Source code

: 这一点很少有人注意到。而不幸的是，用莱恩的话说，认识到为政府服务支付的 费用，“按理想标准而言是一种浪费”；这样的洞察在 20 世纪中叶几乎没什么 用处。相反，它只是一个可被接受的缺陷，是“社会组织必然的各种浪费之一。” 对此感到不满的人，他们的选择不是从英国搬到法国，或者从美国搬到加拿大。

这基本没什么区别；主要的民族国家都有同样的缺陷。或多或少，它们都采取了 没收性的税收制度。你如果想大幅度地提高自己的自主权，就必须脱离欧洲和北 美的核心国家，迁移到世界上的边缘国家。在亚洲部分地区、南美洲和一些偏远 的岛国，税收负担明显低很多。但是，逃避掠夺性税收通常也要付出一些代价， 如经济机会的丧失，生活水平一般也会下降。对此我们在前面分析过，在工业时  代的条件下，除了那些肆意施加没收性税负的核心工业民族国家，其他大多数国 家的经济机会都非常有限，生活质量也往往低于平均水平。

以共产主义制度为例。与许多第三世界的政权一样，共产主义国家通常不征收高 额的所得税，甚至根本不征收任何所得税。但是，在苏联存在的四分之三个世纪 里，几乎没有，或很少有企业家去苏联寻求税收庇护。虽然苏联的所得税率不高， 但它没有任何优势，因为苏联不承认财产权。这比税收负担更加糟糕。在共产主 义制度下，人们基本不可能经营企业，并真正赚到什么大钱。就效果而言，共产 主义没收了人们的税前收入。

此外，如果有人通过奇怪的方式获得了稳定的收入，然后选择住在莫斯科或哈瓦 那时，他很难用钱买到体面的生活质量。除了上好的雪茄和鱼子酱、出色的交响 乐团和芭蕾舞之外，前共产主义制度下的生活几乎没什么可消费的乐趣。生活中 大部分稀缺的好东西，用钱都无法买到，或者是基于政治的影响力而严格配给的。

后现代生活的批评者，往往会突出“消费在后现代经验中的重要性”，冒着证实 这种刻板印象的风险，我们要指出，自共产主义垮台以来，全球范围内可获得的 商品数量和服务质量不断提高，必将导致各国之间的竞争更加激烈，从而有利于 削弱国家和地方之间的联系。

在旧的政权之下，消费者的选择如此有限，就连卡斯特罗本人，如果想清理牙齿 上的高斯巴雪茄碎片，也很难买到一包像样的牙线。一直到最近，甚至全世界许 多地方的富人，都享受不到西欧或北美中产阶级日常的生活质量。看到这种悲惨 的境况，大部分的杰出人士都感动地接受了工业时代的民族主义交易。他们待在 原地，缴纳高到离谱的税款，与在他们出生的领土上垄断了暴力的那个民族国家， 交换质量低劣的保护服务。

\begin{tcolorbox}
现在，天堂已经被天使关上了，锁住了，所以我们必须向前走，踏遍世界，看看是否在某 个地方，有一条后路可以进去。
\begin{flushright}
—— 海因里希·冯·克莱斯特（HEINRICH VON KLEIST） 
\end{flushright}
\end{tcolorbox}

• WORK TASK: This exercise asks for every line of the records to be repeated exactly.

• SOLUTION TO THE EXERCISE:
Source code

: 这一点很少有人注意到。而不幸的是，用莱恩的话说，认识到为政府服务支付的 费用，“按理想标准而言是一种浪费”；这样的洞察在 20 世纪中叶几乎没什么 用处。相反，它只是一个可被接受的缺陷，是“社会组织必然的各种浪费之一。” 对此感到不满的人，他们的选择不是从英国搬到法国，或者从美国搬到加拿大。

这基本没什么区别；主要的民族国家都有同样的缺陷。或多或少，它们都采取了 没收性的税收制度。你如果想大幅度地提高自己的自主权，就必须脱离欧洲和北 美的核心国家，迁移到世界上的边缘国家。在亚洲部分地区、南美洲和一些偏远 的岛国，税收负担明显低很多。但是，逃避掠夺性税收通常也要付出一些代价， 如经济机会的丧失，生活水平一般也会下降。对此我们在前面分析过，在工业时  代的条件下，除了那些肆意施加没收性税负的核心工业民族国家，其他大多数国 家的经济机会都非常有限，生活质量也往往低于平均水平。

以共产主义制度为例。与许多第三世界的政权一样，共产主义国家通常不征收高 额的所得税，甚至根本不征收任何所得税。但是，在苏联存在的四分之三个世纪 里，几乎没有，或很少有企业家去苏联寻求税收庇护。虽然苏联的所得税率不高， 但它没有任何优势，因为苏联不承认财产权。这比税收负担更加糟糕。在共产主 义制度下，人们基本不可能经营企业，并真正赚到什么大钱。就效果而言，共产 主义没收了人们的税前收入。

此外，如果有人通过奇怪的方式获得了稳定的收入，然后选择住在莫斯科或哈瓦 那时，他很难用钱买到体面的生活质量。除了上好的雪茄和鱼子酱、出色的交响 乐团和芭蕾舞之外，前共产主义制度下的生活几乎没什么可消费的乐趣。生活中 大部分稀缺的好东西，用钱都无法买到，或者是基于政治的影响力而严格配给的。

后现代生活的批评者，往往会突出“消费在后现代经验中的重要性”，冒着证实 这种刻板印象的风险，我们要指出，自共产主义垮台以来，全球范围内可获得的 商品数量和服务质量不断提高，必将导致各国之间的竞争更加激烈，从而有利于 削弱国家和地方之间的联系。

在旧的政权之下，消费者的选择如此有限，就连卡斯特罗本人，如果想清理牙齿 上的高斯巴雪茄碎片，也很难买到一包像样的牙线。一直到最近，甚至全世界许 多地方的富人，都享受不到西欧或北美中产阶级日常的生活质量。看到这种悲惨 的境况，大部分的杰出人士都感动地接受了工业时代的民族主义交易。他们待在 原地，缴纳高到离谱的税款，与在他们出生的领土上垄断了暴力的那个民族国家， 交换质量低劣的保护服务。

\begin{tcolorbox}
现在，天堂已经被天使关上了，锁住了，所以我们必须向前走，踏遍世界，看看是否在某 个地方，有一条后路可以进去。
\begin{flushright}
—— 海因里希·冯·克莱斯特（HEINRICH VON KLEIST） 
\end{flushright}
\end{tcolorbox}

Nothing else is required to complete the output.